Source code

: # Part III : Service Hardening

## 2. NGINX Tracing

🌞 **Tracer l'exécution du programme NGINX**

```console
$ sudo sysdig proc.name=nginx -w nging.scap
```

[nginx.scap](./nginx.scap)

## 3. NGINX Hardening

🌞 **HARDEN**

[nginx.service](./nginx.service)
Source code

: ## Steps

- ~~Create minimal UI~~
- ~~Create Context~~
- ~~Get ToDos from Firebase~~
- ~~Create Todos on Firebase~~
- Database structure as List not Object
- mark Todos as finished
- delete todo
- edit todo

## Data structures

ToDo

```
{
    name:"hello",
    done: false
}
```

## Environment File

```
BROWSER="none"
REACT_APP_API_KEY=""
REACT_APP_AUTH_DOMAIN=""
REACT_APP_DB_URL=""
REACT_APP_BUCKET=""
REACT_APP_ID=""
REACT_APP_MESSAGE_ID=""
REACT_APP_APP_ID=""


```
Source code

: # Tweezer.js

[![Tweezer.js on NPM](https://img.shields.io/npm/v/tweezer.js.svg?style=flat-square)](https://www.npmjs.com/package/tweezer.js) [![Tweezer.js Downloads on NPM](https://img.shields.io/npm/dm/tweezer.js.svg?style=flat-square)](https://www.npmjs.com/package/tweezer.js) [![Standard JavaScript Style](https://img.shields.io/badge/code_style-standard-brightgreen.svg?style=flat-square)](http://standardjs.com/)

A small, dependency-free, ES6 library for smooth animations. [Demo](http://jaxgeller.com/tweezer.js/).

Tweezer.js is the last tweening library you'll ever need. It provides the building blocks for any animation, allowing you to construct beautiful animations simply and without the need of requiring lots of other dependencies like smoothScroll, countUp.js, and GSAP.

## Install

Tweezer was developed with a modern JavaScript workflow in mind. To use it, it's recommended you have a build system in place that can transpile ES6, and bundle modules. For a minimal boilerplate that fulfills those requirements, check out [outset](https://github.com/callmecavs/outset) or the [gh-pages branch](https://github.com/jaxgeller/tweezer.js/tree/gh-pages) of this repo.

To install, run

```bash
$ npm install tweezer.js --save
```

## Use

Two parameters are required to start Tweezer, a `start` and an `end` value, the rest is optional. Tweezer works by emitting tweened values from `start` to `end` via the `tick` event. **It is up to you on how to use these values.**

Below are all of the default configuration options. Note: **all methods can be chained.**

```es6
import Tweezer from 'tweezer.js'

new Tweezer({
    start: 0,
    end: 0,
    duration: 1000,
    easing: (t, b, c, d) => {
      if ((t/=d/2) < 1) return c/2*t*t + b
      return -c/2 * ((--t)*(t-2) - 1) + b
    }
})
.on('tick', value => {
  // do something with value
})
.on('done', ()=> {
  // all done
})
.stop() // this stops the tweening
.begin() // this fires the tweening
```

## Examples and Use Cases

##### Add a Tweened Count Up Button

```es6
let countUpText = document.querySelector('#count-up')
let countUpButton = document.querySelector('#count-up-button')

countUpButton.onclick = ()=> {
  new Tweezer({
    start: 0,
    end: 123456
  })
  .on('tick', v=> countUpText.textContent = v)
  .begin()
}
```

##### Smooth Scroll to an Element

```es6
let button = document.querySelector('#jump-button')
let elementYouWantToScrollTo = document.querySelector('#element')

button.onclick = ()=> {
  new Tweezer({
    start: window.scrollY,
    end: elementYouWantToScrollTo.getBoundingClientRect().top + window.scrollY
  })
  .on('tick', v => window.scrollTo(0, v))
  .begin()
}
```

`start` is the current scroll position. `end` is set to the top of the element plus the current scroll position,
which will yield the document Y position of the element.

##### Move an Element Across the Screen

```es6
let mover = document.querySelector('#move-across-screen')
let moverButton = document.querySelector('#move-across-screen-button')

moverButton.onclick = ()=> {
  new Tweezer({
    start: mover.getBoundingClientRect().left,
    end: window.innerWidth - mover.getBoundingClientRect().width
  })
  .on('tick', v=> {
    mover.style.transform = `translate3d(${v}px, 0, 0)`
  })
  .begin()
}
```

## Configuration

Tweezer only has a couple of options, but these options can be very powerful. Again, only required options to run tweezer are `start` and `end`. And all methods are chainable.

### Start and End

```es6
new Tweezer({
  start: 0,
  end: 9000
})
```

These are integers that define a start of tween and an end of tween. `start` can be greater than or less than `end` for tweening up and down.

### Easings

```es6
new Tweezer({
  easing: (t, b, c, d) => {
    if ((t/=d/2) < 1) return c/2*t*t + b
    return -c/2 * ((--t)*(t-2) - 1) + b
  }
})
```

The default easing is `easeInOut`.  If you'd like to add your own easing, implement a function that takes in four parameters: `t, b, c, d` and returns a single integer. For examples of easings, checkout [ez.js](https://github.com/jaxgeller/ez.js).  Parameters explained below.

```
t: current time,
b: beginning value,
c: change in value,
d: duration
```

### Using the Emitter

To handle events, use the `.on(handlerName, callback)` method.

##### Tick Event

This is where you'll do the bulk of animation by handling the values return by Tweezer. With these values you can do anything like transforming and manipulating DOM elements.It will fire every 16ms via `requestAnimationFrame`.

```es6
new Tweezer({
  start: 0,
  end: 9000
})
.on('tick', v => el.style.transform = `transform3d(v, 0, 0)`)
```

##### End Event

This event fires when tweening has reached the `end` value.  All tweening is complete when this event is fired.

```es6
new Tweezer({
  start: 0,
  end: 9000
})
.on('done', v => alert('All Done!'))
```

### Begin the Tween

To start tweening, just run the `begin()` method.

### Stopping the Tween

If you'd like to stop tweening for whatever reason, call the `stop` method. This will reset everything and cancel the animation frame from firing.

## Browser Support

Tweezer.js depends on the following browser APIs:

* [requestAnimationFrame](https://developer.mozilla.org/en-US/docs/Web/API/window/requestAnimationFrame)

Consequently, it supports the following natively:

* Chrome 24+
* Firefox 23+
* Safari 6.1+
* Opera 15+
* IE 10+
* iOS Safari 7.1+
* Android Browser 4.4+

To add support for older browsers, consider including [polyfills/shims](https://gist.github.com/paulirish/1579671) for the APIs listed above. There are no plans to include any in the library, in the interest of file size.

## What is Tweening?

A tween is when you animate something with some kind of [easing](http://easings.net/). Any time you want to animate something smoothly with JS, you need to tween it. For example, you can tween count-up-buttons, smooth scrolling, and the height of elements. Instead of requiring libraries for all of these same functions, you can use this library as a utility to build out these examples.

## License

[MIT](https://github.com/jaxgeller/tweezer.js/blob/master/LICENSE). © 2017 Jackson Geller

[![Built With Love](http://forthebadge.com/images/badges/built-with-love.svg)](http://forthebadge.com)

════════════════

◆ Problem description ◆
For the string "will", work out how many lines of the data contain it; answer with the number alone.

◆ Result ◆
3